Anecdotally, the evidence certainly seems to stack up. When I asked friends, their answers seemed to echo my experiences: those who weren’t particularly rebellious waited until they had left school or even until after university for their first sexual experiences. While those who had screaming rows with their mums, did it earlier. After all, having sex is the ultimate two fingers up to your parents, right?
Stephanie, 24, told me: ‘I was 14 when I lose my virginity, and I wasn’t very close to my mum. We certainly clashed a lot in my teens. I’m not entirely sure about the connection but I think there was an aspect of misbehaving. Also, from a young age most of my closest and most trusting relationships were outside of my family, which made me feel very grown-up and independent. Looking back, I see a very vulnerable and silly girl – though I don’t especially regret when I started having sex.’
Emancipation is a big deal for teens. Whether they’re dying their hair pink, getting forbidden piercings or having sex – the motivation is largely the same. Its about distancing oneself from childhood and pushing parental boundaries.
It’s no surprise, then, that if you’re not close to your mother the temptation to take that road would come earlier.
That process of emancipation has been heralded as a bad thing. Being a ‘wild child’ is something to worry about – a sign that parenting has gone wrong. That you’ve failed.
But is that really the case? We’re concerned for teens who experiment with sex or alcohol, but is it really any healthier to cling on to your childhood?
Alexandra, 32, told me that she lost her virginity aged 23. “As the youngest child of the family, I think that my relationship with my mum was a big part of why I lost my virginity relatively late. I didn’t want to make her sad by ‘growing up’. I really think that was a huge issue for me.
“It wasn’t that I thought it would disappoint her morally, but that I was somehow worried it would break our bond. It felt like [by having sex] I was bringing about change and getting closer to growing up and apart from her.”
Alexandra’s experience was as a result of a close and happy relationship with her mum, but a deep connection between mothers and daughters isn’t always positive.
“I grew up very close to my mother,” Emma, 31, told me. ” She taught me that sex was a special, sacred thing between a man and woman who loved each other. She also taught me that a certain type of woman has multiple sexual partners, and that those women would probably end up in hell. She taught me and my sisters that sex was something that women had done to them by men.
“So I waited to have sex until I was engaged, and even then I felt like I’d failed her. We’re still close, but if I’m honest, I resent the way that she treated sex. It made me lose my virginity later, but it didn’t make me happy.”
In researching this article, I had a moment of clarity about my own experience. My mother took a prosaic attitude towards teenage sex, keeping the lines of communication open and regularly offering me contraceptive options. But I didn’t start having sex until I was almost 19.
Why did I wait? I saw losing my virginity as an ending – severing my attachment to being a child and taking me away from my mother.
I have written before about how harmful the concept of ‘virginity’ is. But this article is the first time that I’ve really questioned how the concept affected me personally.
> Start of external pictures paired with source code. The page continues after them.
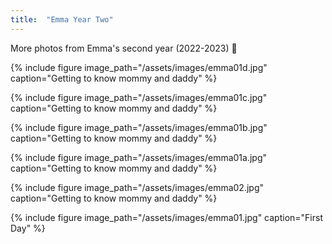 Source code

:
 ```yaml
---
title:  "Emma Year Two"
---
```


More photos from Emma's second year (2022-2023) :feet:


{% include figure image_path="/assets/images/emma01d.jpg" caption="Getting to know mommy and daddy" %}

{% include figure image_path="/assets/images/emma01c.jpg" caption="Getting to know mommy and daddy" %}

{% include figure image_path="/assets/images/emma01b.jpg" caption="Getting to know mommy and daddy" %}

{% include figure image_path="/assets/images/emma01a.jpg" caption="Getting to know mommy and daddy" %}

{% include figure image_path="/assets/images/emma02.jpg" caption="Getting to know mommy and daddy" %}

{% include figure image_path="/assets/images/emma01.jpg" caption="First Day" %} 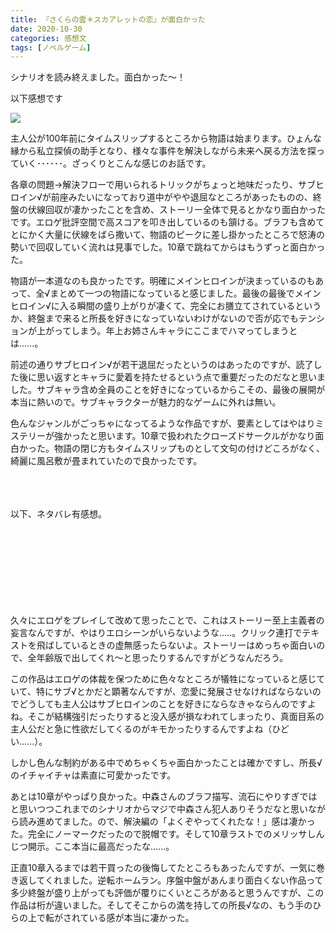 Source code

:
```yaml
---
title: 『さくらの雲＊スカアレットの恋』が面白かった
date: 2020-10-30
categories: 感想文
tags: [ノベルゲーム]
---
```



シナリオを読み終えました。面白かった～！

以下感想です

![](https://firebasestorage.googleapis.com/v0/b/hukurouo.appspot.com/o/image%2F000000003043_guswTad.jpg?alt=media&token=076a122a-e327-41ba-b754-d6d9e171e5e2)

主人公が100年前にタイムスリップするところから物語は始まります。ひょんな縁から私立探偵の助手となり、様々な事件を解決しながら未来へ戻る方法を探っていく･･････。ざっくりとこんな感じのお話です。


各章の問題→解決フローで用いられるトリックがちょっと地味だったり、サブヒロイン√が前座みたいになっており道中がやや退屈なところがあったものの、終盤の伏線回収が凄かったことを含め、ストーリー全体で見るとかなり面白かったです。エロゲ批評空間で高スコアを叩き出しているのも頷ける。ブラフも含めてとにかく大量に伏線をばら撒いて、物語のピークに差し掛かったところで怒涛の勢いで回収していく流れは見事でした。10章で跳ねてからはもうずっと面白かった。

物語が一本道なのも良かったです。明確にメインヒロインが決まっているのもあって、全√まとめて一つの物語になっていると感じました。最後の最後でメインヒロイン√に入る瞬間の盛り上がりが凄くて、完全にお膳立てされているというか、終盤まで来ると所長を好きになっていないわけがないので否が応でもテンションが上がってしまう。年上お姉さんキャラにここまでハマってしまうとは......。

前述の通りサブヒロイン√が若干退屈だったというのはあったのですが、読了した後に思い返すとキャラに愛着を持たせるという点で重要だったのだなと思いました。サブキャラ含め全員のことを好きになっているからこその、最後の展開が本当に熱いので。サブキャラクターが魅力的なゲームに外れは無い。

色んなジャンルがごっちゃになってるような作品ですが、要素としてはやはりミステリーが強かったと思います。10章で扱われたクローズドサークルがかなり面白かった。物語の閉じ方もタイムスリップものとして文句の付けどころがなく、綺麗に風呂敷が畳まれていたので良かったです。

<br><br><br>
以下、ネタバレ有感想。
<br><br><br><br><br><br>
<br><br><br>

久々にエロゲをプレイして改めて思ったことで、これはストーリー至上主義者の妄言なんですが、やはりエロシーンがいらないような.....。クリック連打でテキストを飛ばしているときの虚無感ったらないよ。ストーリーはめっちゃ面白いので、全年齢版で出してくれ～と思ったりするんですがどうなんだろう。

この作品はエロゲの体裁を保つために色々なところが犠牲になっていると感じていて、特にサブ√とかだと顕著なんですが、恋愛に発展させなければならないのでどうしても主人公はサブヒロインのことを好きにならなきゃならんのですよね。そこが結構強引だったりすると没入感が損なわれてしまったり、真面目系の主人公だと急に性欲だしてくるのがキモかったりするんですよね（ひどい......）。

しかし色んな制約がある中でめちゃくちゃ面白かったことは確かですし、所長√のイチャイチャは素直に可愛かったです。

あとは10章がやっぱり良かった。中森さんのブラフ描写、流石にやりすぎではと思いつつこれまでのシナリオからマジで中森さん犯人ありそうだなと思いながら読み進めてました。ので、解決編の「よくぞやってくれたな！」感は凄かった。完全にノーマークだったので脱帽です。そして10章ラストでのメリッサしんじつ開示。ここ本当に最高だったな......。

正直10章入るまでは若干買ったの後悔してたところもあったんですが、一気に巻き返してくれました。逆転ホームラン。序盤中盤があんまり面白くない作品って多少終盤が盛り上がっても評価が覆りにくいところがあると思うんですが、この作品は桁が違いました。そしてそこからの満を持しての所長√なの、もう手のひらの上で転がされている感が本当に凄かった。

<br>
Years later, I now know that ‘losing your virginity’ is no bigger milestone than, say, finishing your university degree or taking your first solo trip abroad. Yes, it’s an exciting new experience, but it’s not a ‘loss’ of anything. It’s just having tried something new for the first time. Looking back, I feel angry on behalf of my teenage self who was so scared that by giving in to perfectly natural instincts she would be forfeiting her maternal relationship.
Women who are closer to their mums may well have sex later in life. But it doesn’t add up to having got it right – anymore than having a daughter who had sex in her early teens means you’ve got it wrong.